Entgegen der Auffassung der Widersprechenden führe eine Benutzung der Widerspruchsmarke für ein rezeptpflichtiges Präparat nicht dazu, dass auf Seiten der
Widerspruchsmarke von einer Rezeptpflicht ausgegangen werden müsse. Maßgebend sei allein, dass eine Rezeptpflicht im Warenverzeichnis der Widerspruchsmarke nicht festgeschrieben sei und ferner die Arzneimittel der Hauptgruppe 28 der Roten Liste, auf die hier maßgebend abzustellen sei, sowohl rezeptpflichtige als auch rezeptfreie Präparate umfassten.

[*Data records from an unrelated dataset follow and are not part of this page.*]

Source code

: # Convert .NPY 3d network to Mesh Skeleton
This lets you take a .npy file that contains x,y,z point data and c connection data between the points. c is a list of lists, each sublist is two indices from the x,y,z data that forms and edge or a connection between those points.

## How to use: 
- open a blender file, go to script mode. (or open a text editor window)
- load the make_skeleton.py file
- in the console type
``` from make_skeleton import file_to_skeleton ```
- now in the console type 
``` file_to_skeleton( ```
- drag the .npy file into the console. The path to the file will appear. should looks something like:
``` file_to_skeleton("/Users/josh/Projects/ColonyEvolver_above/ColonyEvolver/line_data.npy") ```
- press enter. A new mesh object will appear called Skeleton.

Vor dem Hintergrund einer danach möglichen Warenidentität bestehe aber zwischen Respicort und RESPICUR eine hochgradige Verwechslungsgefahr. Die
Eingangsbestandteile „RESPI" seien in beiden Marken identisch. Im Hinblick auf
die Kennzeichnungsschwäche dieses Bestandteils komme diesem Umstand zwar
keine ausschlaggebende Bedeutung zu; doch sei weiter zu berücksichtigen, dass
auch die Schlussbestandteile erhebliche Parallelen zeigten, so dass insgesamt ein
sicheres Auseinanderhalten nicht gewährleistet sei.

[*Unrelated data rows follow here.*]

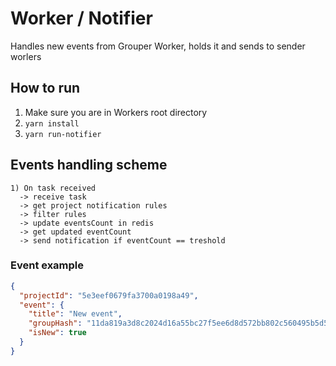 # Worker / Notifier

Handles new events from Grouper Worker, holds it and sends to sender worlers

## How to run  

1. Make sure you are in Workers root directory
3. `yarn install`
4. `yarn run-notifier`


## Events handling scheme

```
1) On task received
  -> receive task
  -> get project notification rules
  -> filter rules
  -> update eventsCount in redis
  -> get updated eventCount
  -> send notification if eventCount == treshold
```

### Event example

```json
{
  "projectId": "5e3eef0679fa3700a0198a49",
  "event": {
    "title": "New event",
    "groupHash": "11da819a3d8c2024d16a55bc27f5ee6d8d572bb802c560495b5d546ad90b6fbb",
    "isNew": true
  }
}
```
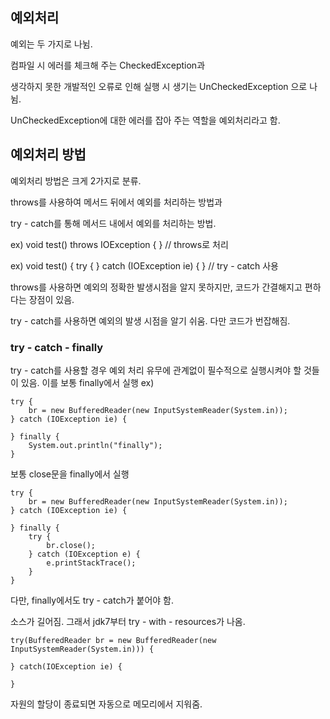 
## 예외처리

예외는 두 가지로 나뉨.

컴파일 시 에러를 체크해 주는 CheckedException과

생각하지 못한 개발적인 오류로 인해 실행 시 생기는 UnCheckedException 으로 나뉨.

UnCheckedException에 대한 에러를 잡아 주는 역할을 예외처리라고 함.

## 예외처리 방법
예외처리 방법은 크게 2가지로 분류.

throws를 사용하여 메서드 뒤에서 예외를 처리하는 방법과

try - catch를 통해 메서드 내에서 예외를 처리하는 방법.

ex) void test() throws IOException { }  // throws로 처리

ex) void test() { try { } catch (IOException ie) { } // try - catch 사용

throws를 사용하면 예외의 정확한 발생시점을 알지 못하지만, 코드가 간결해지고 편하다는 장점이 있음.

try - catch를 사용하면 예외의 발생 시점을 알기 쉬움. 다만 코드가 번잡해짐.



### try - catch - finally
try - catch를 사용할 경우 예외 처리 유무에 관계없이 필수적으로 실행시켜야 할 것들이 있음.
이를 보통 finally에서 실행 
ex)
```
try {
    br = new BufferedReader(new InputSystemReader(System.in));
} catch (IOException ie) {

} finally {
    System.out.println("finally");
}
```

보통 close문을 finally에서 실행

```
try {
    br = new BufferedReader(new InputSystemReader(System.in));
} catch (IOException ie) {

} finally {
    try {
        br.close();
    } catch (IOException e) {
        e.printStackTrace();
    }
}
```

다만, finally에서도 try - catch가 붙어야 함.

소스가 길어짐. 그래서 jdk7부터 try - with - resources가 나옴.

```
try(BufferedReader br = new BufferedReader(new InputSystemReader(System.in))) {

} catch(IOException ie) {

}
```

자원의 할당이 종료되면 자동으로 메모리에서 지워줌.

Wegen der Einzelheiten wird auf den Inhalt der Akten Bezug genommen.
II.
Die zulässige Beschwerde hat in der Sache keinen Erfolg, da der Senat mit der
Markenstelle und
im Anschluss an die zu derselben Markenkonstellation
„RESPICUR/Respicort“ ergangenen Entscheidung des EuG vom 13. Februar 2007
in der Rechtssache T - 256/04 (GRUR Int. 2007, 593) ebenfalls davon ausgeht,
dass zwischen beiden Marken die Gefahr von Verwechslungen im Sinne von § 9
Abs. 1 Nr. 2 MarkenG besteht.
Die seitens der Inhaberin der angegriffenen Marke zulässigerweise im Beschwerdeverfahren erhobene Einrede mangelnder Benutzung erstreckt sich auf beide
Benutzungszeiträume nach § 43 Abs. 1 Satz 1 u. Satz 2 MarkenG. Mit den von
der Widersprechenden mit Schriftsatz vom 18. April 2006 eingereichten Unterlagen einschließlich der eidesstattlichen Versicherung vom 15. März 2006 ist eine
nach Art, Dauer und Umfang ernsthafte Benutzung der Widerspruchsmarke als
Produktmarke für zwei rezeptpflichtige Präparate zur Behandlung von Erkrankungen der Atemwege („Respicort Dosieraerosol“ und „Respisort MAGtab“) ausreichend belegt, und zwar für beide Benutzungszeiträume nach § 43 Abs. 1 MarkenG. Soweit beide Präparate nicht mehr in der Roten Liste 2006 enthalten sind -
das Präparat „Respicort Dosieraerosol“ fehlt bereits in Roten Liste 2004 -, steht
dies der Feststellung einer rechtserhaltenden Benutzung für die hier maßgeblichen Zeiträume nicht entgegen, da die Benutzungshandlungen nicht den gesamten Zeitraum von fünf Jahren ausfüllen müssen (vgl. Ströbele/Hacker, Markengesetz, 8. Aufl., § 26 Rdnr. 48; BPatG GRUR 2001, 58 - COBRA CROSS). Die stark
rückläufigen Umsatzzahlen sowie der sich daraus ergebende geringe Marktanteil -
die Inhaberin der angegriffenen Marke hat in der mündlichen Verhandlung das inländische Umsatzvolumen im Bereich „Atemwegstherapeutika“ auf ca. …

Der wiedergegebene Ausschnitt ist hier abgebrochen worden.